The code below takes a string, then in p = there is a mapping for every index that can be changed and with what characters. For example d1 is atp[0], so the character a (at string[0]) can be replaced by d or 1. The number of characters that have to change at a time is limited to the number 3.
from itertools import combinations, product
string = "abc123"
p = ["d1", "c3", "", "", "0", "56"]
d = {idx: (v if string[idx] in v else string[idx]+v) for idx, v in enumerate(p)}
all_of_em = (''.join(whatever) for whatever in product(*d.values()))
fewer = [w for w in all_of_em if sum(a != b for a, b in zip(w, string)) == 3]
with open("list.txt","w") as f:
for w in fewer:
f.write(w+"\n")
As a result of the above code, we find all possible combinations if we change 3 places in a string with the specified alternative characters in p.
acc105
acc106
a3c105
a3c106
dbc105
dbc106
dcc125
dcc126
dcc103
d3c125
d3c126
d3c103
1bc105
1bc106
1cc125
1cc126
1cc103
13c125
13c126
13c103
The goal is to print the results faster, for example these lines should be changed I think:
with open("list.txt","w") as f:
for w in fewer:
f.write(w+"\n")
So the output will be saved as python3 py.py >> list.txt
Will enjoy to learn from your solution.
Your solution is based on a brute force approach. You are generating all possible alternative strings and then filtering out the ones that do not meet the criteria of only 3 changes. A better approach would be to look only at those combinations that will meet the criteria. I will ignore the part of saving to a file, since it will be the same for both solutions. A faster solution would be:
def change_string(input_string, mapping, replace=3):
input_string = list(input_string)
to_replace = dict()
for idx, replacement in enumerate(mapping):
if not replacement: continue
to_replace[idx] = replacement
if input_string[idx] in replacement:
to_replace[idx] = [char for char in replacement if char != mapping[idx]]

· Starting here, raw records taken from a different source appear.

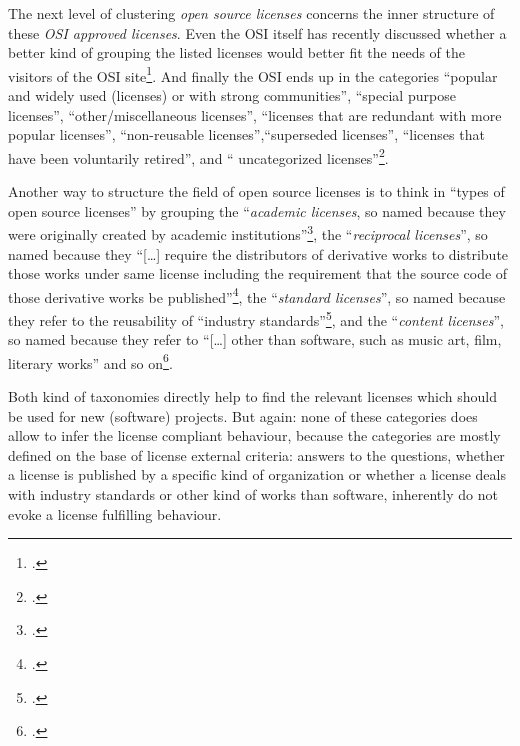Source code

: The next level of clustering \emph{open source licenses} concerns the inner
structure of these \emph{OSI approved licenses}. Even the OSI itself has recently
discussed whether a better kind of grouping the listed licenses would better fit
the needs of the visitors of the OSI site\footcite[cf.][\nopage wp]{OSI2013a}.
And finally the OSI ends up in the categories \enquote{popular and widely used
(licenses) or with strong communities}, \enquote{special purpose licenses},
\enquote{other/miscellaneous licenses}, \enquote{licenses that are redundant
with more popular licenses}, \enquote{non-reusable licenses},\enquote{superseded
licenses}, \enquote{licenses that have been voluntarily retired}, and \enquote{
uncategorized licenses}\footcite[cf.][\nopage wp]{OSI2013b}.

Another way to structure the field of open source licenses is to think in
\enquote{types of open source licenses} by grouping the \enquote{\emph{academic
licenses}, so named because they were originally created by academic
institutions}\footcite[cf.][69]{Rosen2005a}, the \enquote{\emph{reciprocal
licenses}}, so named because they \enquote{[\ldots] require the distributors of
derivative works to dis\-tri\-bu\-te those works under same license including the
requirement that the source code of those derivative works be
published}\footcite[cf.][70]{Rosen2005a}, the \enquote{\emph{standard
licenses}}, so named because they refer to the reusability of \enquote{industry
standards}\footcite[cf.][70]{Rosen2005a}, and the \enquote{\emph{content
licenses}}, so named because they refer to
\enquote{[\ldots] other than software, such as music art, film, literary works}
and so on\footcite[cf.][71]{Rosen2005a}.

Both kind of taxonomies directly help to find the relevant licenses which should
be used for new (software) projects. But again: none of these categories does
allow to infer the license compliant behaviour, because the categories are
mostly defined on the base of license external criteria: answers to the
questions, whether a license is published by a specific kind of organization or
whether a license deals with industry standards or other kind of works than
software, inherently do not evoke a license fulfilling behaviour.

for indices in combinations(to_replace, r=replace):
for chars in product(*[to_replace[index] for index in indices]):
temp = input_string[:]
for index, char in zip(indices, chars):
temp[index] = char
yield ''.join(temp)
I change the input string to a list, so I can do the replacement faster, since lists are mutable and strings are not.
Then I filter the mapping (p) to represent only indices that are going to be changed. This removes all empty strings and provides me with the indices that I have to look at.
to_replace = dict()
for idx, replacement in enumerate(mapping):
if not replacement: continue
to_replace[idx] = replacement
if input_string[idx] in replacement:
to_replace[idx] = [char for char in replacement if char != mapping[idx]]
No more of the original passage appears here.